Church decline over the last 40 years in the United States has prompted numerous explanations advanced by experts, pastors and church leaders, most of which are either wrong or, at best, incomplete. The faith crisis facing churches and denominations nationwide was fueled by the collapse of the family at home.

Let me explain the severity of the problem. Research from The Marriage and Religion Research Initiative shows that most adults under 35 today were not raised in a household with married parents. In contrast, the 1970 US Census shows 40 percent of U.S. households were married with children under 18 living in the home. As of 2023, that number dropped to 17.9%.

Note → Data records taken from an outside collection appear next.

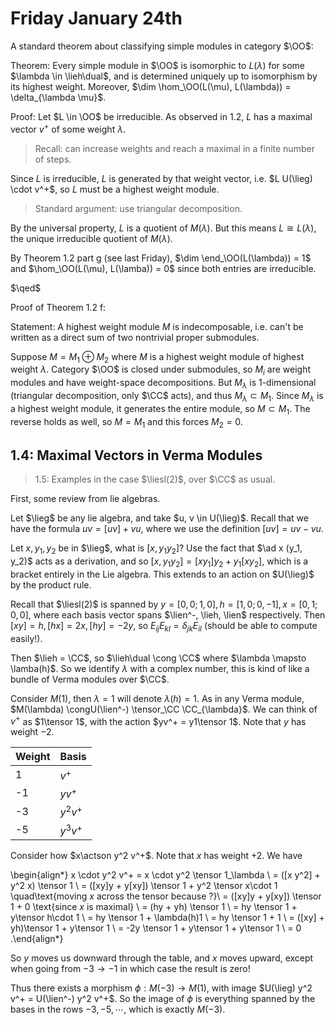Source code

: # Friday January 24th

A standard theorem about classifying simple modules in category $\OO$:

Theorem:
Every simple module in $\OO$ is isomorphic to $L(\lambda)$ for some $\lambda \in \lieh\dual$, and is determined uniquely up to isomorphism by its highest weight.
Moreover, $\dim \hom_\OO(L(\mu), L(\lambda)) = \delta_{\lambda \mu}$.


Proof:
Let $L \in \OO$ be irreducible.
As observed in 1.2, $L$ has a maximal vector $v^+$ of some weight $\lambda$.

> Recall: can increase weights and reach a maximal in a finite number of steps.

Since $L$ is irreducible, $L$ is generated by that weight vector, i.e. $L U(\lieg) \cdot v^+$, so $L$ must be a highest weight module.

> Standard argument: use triangular decomposition.

By the universal property, $L$ is a quotient of $M(\lambda)$.
But this means $L \cong L(\lambda)$, the unique irreducible quotient of $M(\lambda)$.

By Theorem 1.2 part g (see last Friday), $\dim \end_\OO(L(\lambda)) = 1$ and $\hom_\OO(L(\mu), L(\lamba)) = 0$ since both entries are irreducible.

$\qed$

Proof of Theorem 1.2 f:

Statement:
A highest weight module $M$ is indecomposable, i.e. can't be written as a direct sum of two nontrivial proper submodules.

Suppose $M = M_1 \oplus M_2$ where $M$ is a highest weight module of highest weight $\lambda$.
Category $\OO$ is closed under submodules, so $M_i$ are weight modules and have weight-space decompositions.
But $M_\lambda$ is 1-dimensional (triangular decomposition, only $\CC$ acts), and thus $M_\lambda \subset M_1$.
Since $M_\lambda$ is a highest weight module, it generates the entire module, so $M \subset M_1$.
The reverse holds as well, so $M = M_1$ and this forces $M_2 = 0$.

## 1.4: Maximal Vectors in Verma Modules

> 1.5: Examples in the case $\liesl(2)$, over $\CC$ as usual.

First, some review from lie algebras.

Let $\lieg$ be any lie algebra, and take $u, v \in U(\lieg)$.
Recall that we have the formula $uv = [uv] + vu$, where we use the definition $[uv] = uv - vu$.

Let $x, y_1, y_2$ be in $\lieg$, what is $[x, y_1 y_2]$?
Use the fact that $\ad x (y_1, y_2)$ acts as a derivation, and so $[x, y_1 y_2] = [x y_1]y_2 + y_1[x y_2]$, which is a bracket entirely in the Lie algebra.
This extends to an action on $U(\lieg)$ by the product rule.

Recall that $\liesl(2)$ is spanned by $y =[0,0; 1,0], h = [1,0; 0, -1], x = [0,1; 0,0]$, where each basis vector spans $\lien^-, \lieh, \lien$ respectively.
Then $[x y] = h, [h x] = 2x, [h y] = -2y$, so $E_{ij} E_{kl} = \delta_{jk} E_{il}$ (should be able to compute easily!).

Then $\lieh = \CC$, so $\lieh\dual \cong \CC$ where $\lambda \mapsto \lamba(h)$.
So we identify $\lambda$ with a complex number, this is kind of like a bundle of Verma modules over $\CC$.

Consider $M(1)$, then $\lambda = 1$ will denote $\lambda(h) = 1$.
As in any Verma module, $M(\lambda) \congU(\lien^-) \tensor_\CC \CC_{\lambda}$.
We can think of $v^+$ as $1\tensor 1$, with the action $yv^+ = y1\tensor 1$.
Note that $y$ has weight $-2$.


Weight | Basis 
-----| ----- |
1   | $v^+$ |
-1  | $yv^+$ |
-3  | $y^2 v^+$ |
-5  | $y^3 v^+$ |

Consider how $x\actson y^2 v^+$.
Note that $x$ has weight $+2$.
We have 

\begin{align*}
x \cdot y^2 v^+ 
= x \cdot y^2 \tensor 1_\lambda \\
= ([x y^2] + y^2 x) \tensor 1 \\
= ([xy]y + y[xy]) \tensor 1 + y^2 \tensor x\cdot 1 \quad\text{moving $x$ across the tensor because ?}\\
= ([xy]y + y[xy]) \tensor 1 + 0  \text{since $x$ is maximal} \\
= (hy + yh) \tensor 1 \\
= hy \tensor 1 + y\tensor h\cdot 1 \\
= hy \tensor 1 + \lambda(h)1 \\
= hy \tensor 1 + 1 \\
= ([xy] + yh)\tensor 1 + y\tensor 1 \\
= -2y \tensor 1 + y\tensor 1 + y\tensor 1 \\
= 0
.\end{align*}


So $y$ moves us downward through the table, and $x$ moves upward, except when going from $-3\to -1$ in which case the result is zero!

Thus there exists a morphism $\phi: M(-3) \to M(1)$, with image $U(\lieg) y^2 v^+ = U(\lien^-) y^2 v^+$.
So the image of $\phi$ is everything spanned by the bases in the rows $-3, -5, \cdots$, which is exactly $M(-3)$.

This tragic collapse in marital love fuels a legion of other social ills—from shorter life spans to generational poverty to increased mental illness and the epidemic of loneliness.

Our ministry’s Nationwide Study on Faith and Relationships found that four out of five (80%) of those in church on Sunday grew up in a home where mom and dad stayed married.

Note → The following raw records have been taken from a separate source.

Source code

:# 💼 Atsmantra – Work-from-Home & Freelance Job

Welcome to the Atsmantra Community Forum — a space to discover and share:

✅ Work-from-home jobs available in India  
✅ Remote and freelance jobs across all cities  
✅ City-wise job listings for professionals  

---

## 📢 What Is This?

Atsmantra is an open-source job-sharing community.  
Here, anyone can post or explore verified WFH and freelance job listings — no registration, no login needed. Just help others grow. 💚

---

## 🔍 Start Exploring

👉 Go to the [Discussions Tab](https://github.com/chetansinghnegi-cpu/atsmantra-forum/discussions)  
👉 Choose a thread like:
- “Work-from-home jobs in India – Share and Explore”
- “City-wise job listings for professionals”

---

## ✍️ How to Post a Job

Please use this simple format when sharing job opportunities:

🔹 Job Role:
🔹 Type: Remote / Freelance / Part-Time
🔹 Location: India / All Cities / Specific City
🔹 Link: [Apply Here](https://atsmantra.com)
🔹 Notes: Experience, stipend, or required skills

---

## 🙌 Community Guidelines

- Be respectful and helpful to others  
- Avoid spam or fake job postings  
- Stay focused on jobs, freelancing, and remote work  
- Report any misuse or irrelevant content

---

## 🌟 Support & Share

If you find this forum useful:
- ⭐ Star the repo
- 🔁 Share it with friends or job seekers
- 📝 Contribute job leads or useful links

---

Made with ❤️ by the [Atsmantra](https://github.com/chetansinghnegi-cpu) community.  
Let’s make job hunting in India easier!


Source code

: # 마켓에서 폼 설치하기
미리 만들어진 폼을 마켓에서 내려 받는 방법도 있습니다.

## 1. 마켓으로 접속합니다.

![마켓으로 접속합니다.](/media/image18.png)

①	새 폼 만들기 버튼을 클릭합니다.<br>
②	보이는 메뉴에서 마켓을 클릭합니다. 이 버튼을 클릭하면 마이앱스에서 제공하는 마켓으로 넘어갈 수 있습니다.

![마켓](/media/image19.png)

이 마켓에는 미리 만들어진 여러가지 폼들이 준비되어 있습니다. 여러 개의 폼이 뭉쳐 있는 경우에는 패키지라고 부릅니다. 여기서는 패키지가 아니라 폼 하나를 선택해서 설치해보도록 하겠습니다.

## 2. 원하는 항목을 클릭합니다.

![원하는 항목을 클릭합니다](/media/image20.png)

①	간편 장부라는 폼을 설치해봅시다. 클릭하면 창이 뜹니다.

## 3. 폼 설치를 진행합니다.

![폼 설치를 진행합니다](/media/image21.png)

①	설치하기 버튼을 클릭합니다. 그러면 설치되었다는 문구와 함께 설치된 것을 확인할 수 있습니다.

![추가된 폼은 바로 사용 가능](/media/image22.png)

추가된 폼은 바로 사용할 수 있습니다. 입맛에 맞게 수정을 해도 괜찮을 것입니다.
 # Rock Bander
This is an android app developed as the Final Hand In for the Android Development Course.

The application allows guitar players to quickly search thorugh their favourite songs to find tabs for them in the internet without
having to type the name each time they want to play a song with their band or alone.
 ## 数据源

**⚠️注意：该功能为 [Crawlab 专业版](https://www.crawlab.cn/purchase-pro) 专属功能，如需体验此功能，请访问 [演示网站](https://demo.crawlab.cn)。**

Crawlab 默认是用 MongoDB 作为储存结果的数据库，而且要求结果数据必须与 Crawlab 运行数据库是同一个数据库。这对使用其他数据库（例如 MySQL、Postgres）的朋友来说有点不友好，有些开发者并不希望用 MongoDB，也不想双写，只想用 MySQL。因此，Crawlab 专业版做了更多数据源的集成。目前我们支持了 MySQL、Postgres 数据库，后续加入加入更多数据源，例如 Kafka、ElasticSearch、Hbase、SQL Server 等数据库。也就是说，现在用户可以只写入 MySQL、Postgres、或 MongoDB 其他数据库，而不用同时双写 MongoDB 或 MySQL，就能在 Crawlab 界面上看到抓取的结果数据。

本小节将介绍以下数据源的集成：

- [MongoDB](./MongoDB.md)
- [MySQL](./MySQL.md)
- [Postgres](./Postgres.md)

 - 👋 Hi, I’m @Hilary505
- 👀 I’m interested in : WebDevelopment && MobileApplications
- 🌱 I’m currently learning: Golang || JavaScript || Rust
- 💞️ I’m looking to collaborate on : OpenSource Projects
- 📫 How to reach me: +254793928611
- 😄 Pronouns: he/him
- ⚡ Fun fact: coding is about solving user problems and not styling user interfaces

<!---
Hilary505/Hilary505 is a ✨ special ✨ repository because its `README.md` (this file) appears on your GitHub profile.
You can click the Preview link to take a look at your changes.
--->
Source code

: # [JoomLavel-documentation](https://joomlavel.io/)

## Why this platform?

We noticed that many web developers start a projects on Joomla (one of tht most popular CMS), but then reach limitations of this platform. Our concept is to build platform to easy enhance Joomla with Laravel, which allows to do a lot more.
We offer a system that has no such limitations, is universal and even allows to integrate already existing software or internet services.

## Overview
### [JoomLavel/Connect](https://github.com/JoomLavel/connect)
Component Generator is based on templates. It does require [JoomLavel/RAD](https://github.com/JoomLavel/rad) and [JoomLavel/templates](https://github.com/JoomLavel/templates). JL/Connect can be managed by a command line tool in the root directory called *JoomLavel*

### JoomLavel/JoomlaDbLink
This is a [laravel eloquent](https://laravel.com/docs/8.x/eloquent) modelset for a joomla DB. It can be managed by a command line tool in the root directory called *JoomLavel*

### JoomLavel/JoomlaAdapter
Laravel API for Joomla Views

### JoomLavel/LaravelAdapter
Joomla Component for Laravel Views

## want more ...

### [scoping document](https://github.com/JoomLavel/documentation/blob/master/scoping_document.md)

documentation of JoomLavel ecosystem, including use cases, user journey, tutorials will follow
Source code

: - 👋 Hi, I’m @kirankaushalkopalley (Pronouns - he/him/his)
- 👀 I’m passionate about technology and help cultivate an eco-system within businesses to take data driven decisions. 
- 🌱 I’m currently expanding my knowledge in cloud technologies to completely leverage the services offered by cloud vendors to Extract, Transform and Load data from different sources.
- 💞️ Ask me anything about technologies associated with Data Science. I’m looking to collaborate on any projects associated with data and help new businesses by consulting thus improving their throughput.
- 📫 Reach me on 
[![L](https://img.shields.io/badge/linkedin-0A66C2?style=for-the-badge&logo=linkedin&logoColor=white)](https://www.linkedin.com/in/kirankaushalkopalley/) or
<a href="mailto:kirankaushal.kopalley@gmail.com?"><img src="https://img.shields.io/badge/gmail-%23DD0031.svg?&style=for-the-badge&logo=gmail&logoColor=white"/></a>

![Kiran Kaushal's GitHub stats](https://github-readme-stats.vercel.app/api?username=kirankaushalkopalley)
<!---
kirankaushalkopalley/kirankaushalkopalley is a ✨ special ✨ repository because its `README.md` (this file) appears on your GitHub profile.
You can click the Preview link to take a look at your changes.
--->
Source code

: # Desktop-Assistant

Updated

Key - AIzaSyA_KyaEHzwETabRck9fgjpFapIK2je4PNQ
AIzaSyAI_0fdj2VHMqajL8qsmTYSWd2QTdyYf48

Yet, amidst these crises, our ministry, Communio, has found a troubling trend within the local church: the dire need to see the crucial role that strong marriages play within the health of their church and, by extension, their communities.

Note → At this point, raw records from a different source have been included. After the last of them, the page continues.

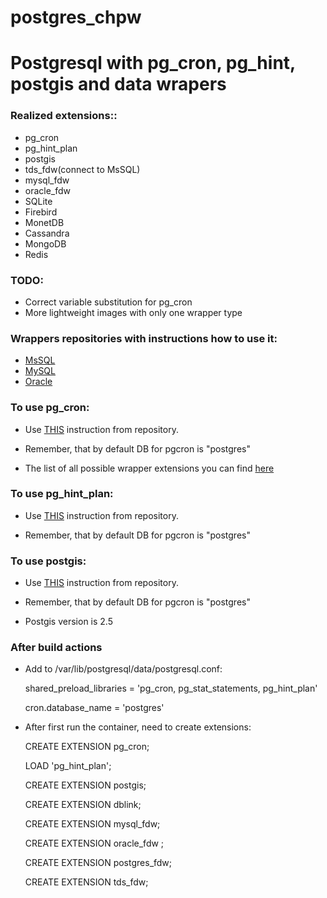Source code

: # postgres_chpw

# Postgresql with pg_cron, pg_hint, postgis and data wrapers

### Realized extensions::

 - pg_cron
 - pg_hint_plan
 - postgis
 - tds_fdw(connect to MsSQL)
 - mysql_fdw
 - oracle_fdw
 - SQLite
 - Firebird
 - MonetDB
 - Cassandra
 - MongoDB
 - Redis

### TODO:

 - Correct variable substitution for pg_cron
 - More lightweight images with only one wrapper type

### Wrappers repositories with instructions how to use it:

 - [MsSQL](https://github.com/tds-fdw/tds_fdw)
 - [MySQL](https://github.com/EnterpriseDB/mysql_fdw)
 - [Oracle](https://github.com/laurenz/oracle_fdw)

### To use pg_cron:

 - Use [THIS](https://github.com/citusdata/pg_cron) instruction from repository.

 - Remember, that by default DB for pgcron is "postgres"

 - The list of all possible wrapper extensions you can find [here](https://wiki.postgresql.org/wiki/Foreign_data_wrappers)

### To use pg_hint_plan:

 - Use [THIS](https://pghintplan.osdn.jp/pg_hint_plan.html) instruction from repository.

 - Remember, that by default DB for pgcron is "postgres"

### To use postgis:

 - Use [THIS](https://trac.osgeo.org/postgis/wiki/UsersWikiPostGIS24UbuntuPGSQL10Apt) instruction from repository.

 - Remember, that by default DB for pgcron is "postgres"

 - Postgis version is 2.5


### After build actions

 - Add to /var/lib/postgresql/data/postgresql.conf:
	<p>shared_preload_libraries = 'pg_cron, pg_stat_statements, pg_hint_plan'</p>
	<p>cron.database_name = 'postgres'</p>

 - After first run the container, need to create extensions:
	<p>CREATE EXTENSION pg_cron;</p>
	<p>LOAD 'pg_hint_plan';</p>
	<p>CREATE EXTENSION postgis;</p>
	<p>CREATE EXTENSION dblink;</p>
	<p>CREATE EXTENSION mysql_fdw;</p>
	<p>CREATE EXTENSION oracle_fdw ;</p>
	<p>CREATE EXTENSION postgres_fdw;</p>
	<p>CREATE EXTENSION tds_fdw;</p>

Marriage is the most urgent ministry gap in the church today. A survey by Barna Research, commissioned by our ministry, found 72% of all American churches lack a substantive marriage ministry, while 74% have no ministry for newlyweds to help them through their first critical years of marriage. Additionally, 93% of churches don’t offer any ministries for singles.

This marriage ministry gap includes single people too—helping singles discern and express love in relationships that can more frequently lead to a healthy, faith-filled marriage.

To stop and reverse this flight from faith, gospel-centered church leaders must see this issue for what it is. We need a new path and approach toward ministry and evangelism that addresses the true root of the issue. Simply put, when it comes to marriage, the American church needs a metanoia mindset shift.

“Metanoia” is a strong word, I know. First used in Matthew 3:2, it’s often translated as “repentance,” a turning away from sin and turning to God. As believers, we know that following Jesus requires all of us to embrace true “metanoia.” That aspect of turning from one thing and turning toward another on a deeper level is a transformation in our thoughts and actions. The Church needs to turn away from current, ineffective evangelism efforts and toward transforming their marriage and relationship ministries.

We’ve seen time and time again, that when a church becomes intentional and strategic in nurturing strong marriages, they see strengthened families as shockwaves of faith surge through church families, where Christ-like love of earthly fathers glorifies our Heavenly Father, impacting the next generation.

Communio’s goal is to see this metanoia mind shift in church leaders and church members spilling out into communities around churches and drawing people into a life-changing relationship with Jesus Christ.

Through our ministry’s close work with churches across the nation, we’ve identified several barriers obstructing this metanoia mindset shift and found an incredible solution.

As believers, we know the enemy is real and he has been hard at work to destroy faith in Jesus Christ. He’s exacted the most extensive damage to faith by deconstructing God’s salvific icons of fatherhood, marriage and biblical sexuality.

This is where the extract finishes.